An existing general takeover offer by Thai tycoon Charoen Sirivadhanabhakdi of S$8.88 per share, which values F&N at S$12.8 billion, is due to close today.
But investors faced with the uncertainty of whether to accept Charoen's offer could have more time to weigh up the prospects of a better offer, said observers.
"Mr Charoen will likely extend his offer again, as he hasn't gained control of F&N," said DMG & Partners analyst Goh Han Peng. "Logically, any extension will give him more time to (look out for) the action of the other party."
F&N's stock has been trading above Charoen's S$8.88 offer, with market players betting that an OUE offer will eventually materialise.
Yesterday, F&N jumped in the last hour of trade after OUE called a trading halt. Traders were anticipating news of an official F&N offer at last, only to be greeted with the deadline announcement.
F&N's shares rose six cents to S$9.15 for the day.
In its stock exchange announcement, OUE added that it has appointed Credit Suisse and Merrill Lynch to advise it.
The firm will wait for their recommendations before making a decision on a possible F&N offer.
Charoen's offer had already been extended from October 29 to today.
Goh said that a further extension will give F&N shareholders more time to consider and to see if OUE puts out an offer.
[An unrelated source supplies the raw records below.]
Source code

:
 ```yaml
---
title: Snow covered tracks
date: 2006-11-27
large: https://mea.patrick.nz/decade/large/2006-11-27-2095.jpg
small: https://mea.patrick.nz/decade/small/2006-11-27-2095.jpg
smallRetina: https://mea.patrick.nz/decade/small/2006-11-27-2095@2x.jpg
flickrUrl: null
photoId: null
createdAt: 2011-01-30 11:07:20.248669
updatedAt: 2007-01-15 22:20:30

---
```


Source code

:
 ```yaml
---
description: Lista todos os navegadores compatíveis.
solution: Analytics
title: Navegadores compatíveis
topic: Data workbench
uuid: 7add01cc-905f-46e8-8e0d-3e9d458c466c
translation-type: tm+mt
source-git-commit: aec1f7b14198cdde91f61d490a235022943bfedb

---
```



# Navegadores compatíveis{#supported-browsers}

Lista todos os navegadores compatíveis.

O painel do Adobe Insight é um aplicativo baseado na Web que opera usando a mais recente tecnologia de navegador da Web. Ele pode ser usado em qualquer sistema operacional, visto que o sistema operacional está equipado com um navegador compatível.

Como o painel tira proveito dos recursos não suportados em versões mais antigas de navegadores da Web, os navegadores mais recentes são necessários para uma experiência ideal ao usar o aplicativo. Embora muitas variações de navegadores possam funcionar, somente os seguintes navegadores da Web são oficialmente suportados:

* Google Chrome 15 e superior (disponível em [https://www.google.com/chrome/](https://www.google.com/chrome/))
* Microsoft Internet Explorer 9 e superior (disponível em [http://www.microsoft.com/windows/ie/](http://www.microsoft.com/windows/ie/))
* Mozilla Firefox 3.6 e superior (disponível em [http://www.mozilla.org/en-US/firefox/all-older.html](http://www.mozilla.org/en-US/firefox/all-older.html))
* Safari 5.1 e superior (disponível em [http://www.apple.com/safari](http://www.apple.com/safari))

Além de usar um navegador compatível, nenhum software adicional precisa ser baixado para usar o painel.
"If there is no offer, they can still accept the Thai offer," he said.
Charoen is the largest shareholder of F&N: his parties own more than 35 per cent. Japanese brewer Kirin Holdings is No. 2, at almost 15 per cent.
OUE also said yesterday that its third-quarter net profit rose 20.5 per cent to S$23.9 million, owing to higher contributions by the hospitality, property investment and property development divisions. Revenue for the three months to September 30 was up 18.2 per cent to S$102 million.
The property investments arm benefited from rental contributions from OUE Bayfront, where occupancy rates had increased year on year, and a one-off penalty rent received in relation to another commercial building.
The hospitality division had a full quarter of contributions from Crowne Plaza Changi Airport, which was acquired in July last year. And the property development arm continued to sell more units at the Twin Peaks condominium project.
Earnings per share were three cents, from two cents a year ago. Net asset value per share was S$3.43 at September 30, from a restated S$3.47 at the end of last year.
Before the trading halt and announcements, OUE's shares gained two cents to S$2.71.